- WHAT YOU HAVE TO DO -
Only lines containing the string "работы" belong in the answer; find them in the records and copy them.

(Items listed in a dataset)
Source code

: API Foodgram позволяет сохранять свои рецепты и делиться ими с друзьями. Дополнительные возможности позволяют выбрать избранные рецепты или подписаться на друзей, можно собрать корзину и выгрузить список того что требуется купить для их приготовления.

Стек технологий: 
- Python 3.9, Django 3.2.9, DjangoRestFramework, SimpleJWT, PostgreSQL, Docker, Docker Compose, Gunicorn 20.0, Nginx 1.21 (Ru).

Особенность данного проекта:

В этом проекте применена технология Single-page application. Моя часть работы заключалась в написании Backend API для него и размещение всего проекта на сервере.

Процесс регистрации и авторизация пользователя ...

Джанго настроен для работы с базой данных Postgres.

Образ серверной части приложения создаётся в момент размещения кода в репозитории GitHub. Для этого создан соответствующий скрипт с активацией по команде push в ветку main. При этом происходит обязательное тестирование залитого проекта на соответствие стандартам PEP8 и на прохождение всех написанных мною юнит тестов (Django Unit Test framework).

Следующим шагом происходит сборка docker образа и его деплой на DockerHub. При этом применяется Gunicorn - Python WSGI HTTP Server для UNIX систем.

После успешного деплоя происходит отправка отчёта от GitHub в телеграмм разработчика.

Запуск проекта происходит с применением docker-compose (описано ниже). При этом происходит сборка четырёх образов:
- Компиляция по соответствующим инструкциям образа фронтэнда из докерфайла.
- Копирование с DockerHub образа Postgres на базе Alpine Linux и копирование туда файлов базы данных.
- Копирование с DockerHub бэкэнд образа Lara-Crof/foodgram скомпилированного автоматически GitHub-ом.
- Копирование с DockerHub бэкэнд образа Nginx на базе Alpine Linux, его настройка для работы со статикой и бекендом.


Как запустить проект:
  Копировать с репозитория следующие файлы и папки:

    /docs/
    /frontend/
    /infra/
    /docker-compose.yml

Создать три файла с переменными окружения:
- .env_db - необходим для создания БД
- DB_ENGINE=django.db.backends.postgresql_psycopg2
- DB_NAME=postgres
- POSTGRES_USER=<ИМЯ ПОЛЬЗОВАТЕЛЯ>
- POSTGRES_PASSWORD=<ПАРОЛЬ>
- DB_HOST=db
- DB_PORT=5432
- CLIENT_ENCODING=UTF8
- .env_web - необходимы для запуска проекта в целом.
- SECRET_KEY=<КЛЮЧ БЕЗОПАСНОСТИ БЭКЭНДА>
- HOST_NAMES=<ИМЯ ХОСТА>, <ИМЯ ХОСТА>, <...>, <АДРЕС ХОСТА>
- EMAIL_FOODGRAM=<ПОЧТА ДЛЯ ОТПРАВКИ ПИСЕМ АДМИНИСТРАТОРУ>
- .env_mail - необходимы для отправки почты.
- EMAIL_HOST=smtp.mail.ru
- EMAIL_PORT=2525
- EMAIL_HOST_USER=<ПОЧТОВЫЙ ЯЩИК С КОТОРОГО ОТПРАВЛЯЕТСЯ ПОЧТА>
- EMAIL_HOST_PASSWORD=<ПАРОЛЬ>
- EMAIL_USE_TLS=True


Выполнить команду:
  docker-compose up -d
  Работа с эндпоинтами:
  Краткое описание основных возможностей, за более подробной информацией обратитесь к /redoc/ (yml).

==

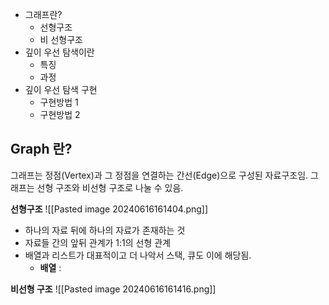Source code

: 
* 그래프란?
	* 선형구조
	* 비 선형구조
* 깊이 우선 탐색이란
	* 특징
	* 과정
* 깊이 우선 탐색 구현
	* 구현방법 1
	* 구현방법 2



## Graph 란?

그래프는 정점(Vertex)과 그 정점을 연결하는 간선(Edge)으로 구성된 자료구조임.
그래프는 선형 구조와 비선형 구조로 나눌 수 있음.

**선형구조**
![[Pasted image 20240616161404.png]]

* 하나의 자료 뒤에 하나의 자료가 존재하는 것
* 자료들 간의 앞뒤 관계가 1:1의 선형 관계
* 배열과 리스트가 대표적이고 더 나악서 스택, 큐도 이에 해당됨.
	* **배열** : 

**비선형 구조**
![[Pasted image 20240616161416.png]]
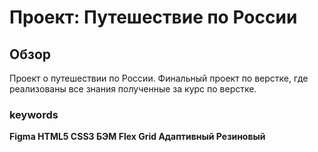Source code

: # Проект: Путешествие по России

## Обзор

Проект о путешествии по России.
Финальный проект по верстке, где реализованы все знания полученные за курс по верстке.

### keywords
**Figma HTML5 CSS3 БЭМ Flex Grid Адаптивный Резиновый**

- RESPONSE FOR THIS EXERCISE -
В этом проекте применена технология Single-page application. Моя часть работы заключалась в написании Backend API для него и размещение всего проекта на сервере.
Джанго настроен для работы с базой данных Postgres.
- Копирование с DockerHub бэкэнд образа Nginx на базе Alpine Linux, его настройка для работы со статикой и бекендом.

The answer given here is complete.